Avviandomi alla conclusione, voglio leggere quanto il Papa scrive proprio in questa lettera:  “L’attuale contesto comunicativo caratterizzato dalla presenza e dallo sviluppo dei media digitali, dai fattori della convergenza e dell’interattività, chiede un ripensamento del sistema informativo…” e impegna quindi la Chiesa a riorganizzarsi – le riorganizzazioni costano fatica: quando si toccano degli equilibri non è facile riuscire a riorganizzare –  ma valorizzando “quanto nella storia si è sviluppato all’interno dell’assetto della comunicazione” della Chiesa (Papa Francesco, Lettera apostolica in forma di motu proprio per l’istituzione della Segreteria per la Comunicazione, 27 giugno 2015).

Come Vescovi del Triveneto, nei giorni successivi all’Epifania facciamo solitamente un incontro di studio che dura due giorni. Quest’anno abbiamo proprio trattato come comunicare nella Chiesa, come comunicare dentro la Chiesa, come comunicare all’esterno della Chiesa, come dire la nostra fede senza gridarla, non essendo solo degli operatori ma anche delle persone di fede, rispettando la laicità della professione giornalistica.

Cari amici, mi sembra di poter dire che davanti agli occhi del Papa non scorrono tanto degli strumenti o dei mezzi; il Papa ha in mente una dimensione esistenziale, cioè un ambiente di vita, una rete dove le persone – sarà utopia cristiana ma il mondo è andato avanti anche attraverso le utopie e, se è migliorato, è migliorato proprio perché qualcuno ha parlato con convinzione di realtà che altri non vedevano ancora – dilatano e comunicano i confini delle proprie conoscenze e relazioni. La rete, quindi, come un vero spazio sociale.

Non c’è un ambito dell’esperienza umana in cui la comunicazione, i giornali, la rete, non siano diventati parte costitutiva delle relazioni interpersonali e dei processi sociali ed economici. Chi ha cambiato di più l’Italia nei decenni scorsi? La televisione, che adesso – lo sappiamo benissimo – non è più l’unico mezzo. Ma intanto la televisione ha unificato, da Bolzano a Lampedusa.

Questo ambiente, che il Papa intravvede e indica, è caratterizzato molte volte dal protagonismo degli utenti poiché in rete ognuno può dire quello che vuole. E chi ha tempo da dedicare solo alla rete può dire un’infinità di cose.

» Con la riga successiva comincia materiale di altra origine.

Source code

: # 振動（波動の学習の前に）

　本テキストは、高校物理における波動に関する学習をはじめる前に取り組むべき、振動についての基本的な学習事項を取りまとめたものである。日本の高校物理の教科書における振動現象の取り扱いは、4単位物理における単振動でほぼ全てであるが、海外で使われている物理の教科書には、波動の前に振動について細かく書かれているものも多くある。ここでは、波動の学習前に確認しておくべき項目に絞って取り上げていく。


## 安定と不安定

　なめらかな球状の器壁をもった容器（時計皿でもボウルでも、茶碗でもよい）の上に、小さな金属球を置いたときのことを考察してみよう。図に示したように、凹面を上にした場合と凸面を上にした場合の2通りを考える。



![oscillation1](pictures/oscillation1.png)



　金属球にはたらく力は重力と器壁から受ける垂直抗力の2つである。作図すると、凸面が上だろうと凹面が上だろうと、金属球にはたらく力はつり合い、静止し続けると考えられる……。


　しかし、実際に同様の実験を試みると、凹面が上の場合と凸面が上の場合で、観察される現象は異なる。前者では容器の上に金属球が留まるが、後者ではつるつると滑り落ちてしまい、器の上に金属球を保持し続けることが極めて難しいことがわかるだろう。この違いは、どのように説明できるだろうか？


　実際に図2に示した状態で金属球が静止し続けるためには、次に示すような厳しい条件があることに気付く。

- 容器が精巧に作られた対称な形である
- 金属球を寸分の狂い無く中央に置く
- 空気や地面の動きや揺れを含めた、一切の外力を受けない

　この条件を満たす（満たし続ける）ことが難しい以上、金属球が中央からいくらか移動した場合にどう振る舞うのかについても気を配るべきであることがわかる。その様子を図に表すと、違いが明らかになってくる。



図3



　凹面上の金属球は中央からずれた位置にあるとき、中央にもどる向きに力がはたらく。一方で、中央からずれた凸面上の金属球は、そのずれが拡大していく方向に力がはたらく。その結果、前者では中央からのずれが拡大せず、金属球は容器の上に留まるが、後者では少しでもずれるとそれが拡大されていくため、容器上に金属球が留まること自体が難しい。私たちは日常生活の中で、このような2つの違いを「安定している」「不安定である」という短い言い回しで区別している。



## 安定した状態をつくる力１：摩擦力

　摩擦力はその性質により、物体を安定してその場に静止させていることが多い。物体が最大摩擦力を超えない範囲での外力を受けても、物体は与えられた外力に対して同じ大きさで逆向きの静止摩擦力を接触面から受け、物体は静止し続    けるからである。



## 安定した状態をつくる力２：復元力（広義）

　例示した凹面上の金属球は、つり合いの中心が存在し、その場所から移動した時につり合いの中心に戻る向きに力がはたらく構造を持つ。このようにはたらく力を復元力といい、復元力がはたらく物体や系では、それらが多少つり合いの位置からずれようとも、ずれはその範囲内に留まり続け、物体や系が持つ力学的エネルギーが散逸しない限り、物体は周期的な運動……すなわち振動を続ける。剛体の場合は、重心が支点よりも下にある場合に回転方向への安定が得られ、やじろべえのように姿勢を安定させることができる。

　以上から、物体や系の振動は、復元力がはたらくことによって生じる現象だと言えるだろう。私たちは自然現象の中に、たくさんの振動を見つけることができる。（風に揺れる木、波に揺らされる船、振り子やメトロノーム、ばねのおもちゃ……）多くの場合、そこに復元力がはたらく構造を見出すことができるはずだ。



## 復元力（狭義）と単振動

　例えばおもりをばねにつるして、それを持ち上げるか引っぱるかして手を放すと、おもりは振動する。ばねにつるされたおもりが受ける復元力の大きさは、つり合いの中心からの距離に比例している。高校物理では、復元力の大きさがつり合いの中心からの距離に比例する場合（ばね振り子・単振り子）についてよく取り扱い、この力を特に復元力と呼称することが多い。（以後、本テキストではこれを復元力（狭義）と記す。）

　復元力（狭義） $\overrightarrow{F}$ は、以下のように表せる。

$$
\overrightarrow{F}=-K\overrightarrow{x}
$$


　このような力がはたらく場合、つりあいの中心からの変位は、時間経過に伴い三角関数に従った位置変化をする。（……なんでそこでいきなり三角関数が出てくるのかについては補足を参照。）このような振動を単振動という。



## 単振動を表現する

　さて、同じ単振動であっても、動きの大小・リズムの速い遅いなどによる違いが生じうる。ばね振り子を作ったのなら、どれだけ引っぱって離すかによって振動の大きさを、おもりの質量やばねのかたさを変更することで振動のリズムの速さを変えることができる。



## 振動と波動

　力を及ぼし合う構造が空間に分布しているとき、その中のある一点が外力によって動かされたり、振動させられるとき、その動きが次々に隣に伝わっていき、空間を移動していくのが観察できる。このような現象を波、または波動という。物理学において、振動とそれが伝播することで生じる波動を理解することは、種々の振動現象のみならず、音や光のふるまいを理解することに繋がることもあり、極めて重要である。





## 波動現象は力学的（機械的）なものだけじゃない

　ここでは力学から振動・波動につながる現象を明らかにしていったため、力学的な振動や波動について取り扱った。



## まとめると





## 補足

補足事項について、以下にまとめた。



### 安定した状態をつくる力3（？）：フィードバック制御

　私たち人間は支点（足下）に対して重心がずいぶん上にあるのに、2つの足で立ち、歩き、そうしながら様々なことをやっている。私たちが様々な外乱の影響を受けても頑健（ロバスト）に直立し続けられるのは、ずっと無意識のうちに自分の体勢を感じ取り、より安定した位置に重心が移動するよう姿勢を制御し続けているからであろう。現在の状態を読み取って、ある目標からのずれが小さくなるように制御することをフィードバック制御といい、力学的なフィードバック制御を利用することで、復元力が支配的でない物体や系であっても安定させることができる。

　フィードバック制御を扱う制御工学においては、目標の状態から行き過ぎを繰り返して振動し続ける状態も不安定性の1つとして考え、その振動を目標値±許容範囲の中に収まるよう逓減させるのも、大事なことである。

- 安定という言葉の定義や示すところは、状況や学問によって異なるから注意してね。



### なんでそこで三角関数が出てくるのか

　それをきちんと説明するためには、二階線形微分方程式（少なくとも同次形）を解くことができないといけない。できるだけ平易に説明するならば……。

E non sempre c’è tempo e non è neanche opportuno smentire sempre, perché si rischia anche di dare visibilità a chi magari cerca solo quella…

Questa libertà d’accesso alla rete, questa libertà di espressione, favorisce allora la convivenza tra posizioni diverse e questo può essere buono e può farci crescere ma rischia anche che la verità non sia più nelle cose, non sia più obbiettiva, ma la verità sia della maggioranza.

Non conta più l’intrinseca validità, l’onestà di una persona o di una situazione: importante è “ripetere” certe notizie. Ciò che conta allora – e lascio questo punto come riflessione per me e per voi – non è più la verità ma l’attesa, l’aspettativa, degli utenti.

Qui si apre una questione delicata – umana e anche cristiana – e chi opera in questo mondo è chiamato ad una grande competenza, ad un grande aggiornamento, ad una grande intelligenza e anche ad un criterio di moralità, di etica. Chiediamo al nostro patrono San Francesco di Sales di ispirarci a essere sempre dei bei giornalisti, dei buoni operatori della rete.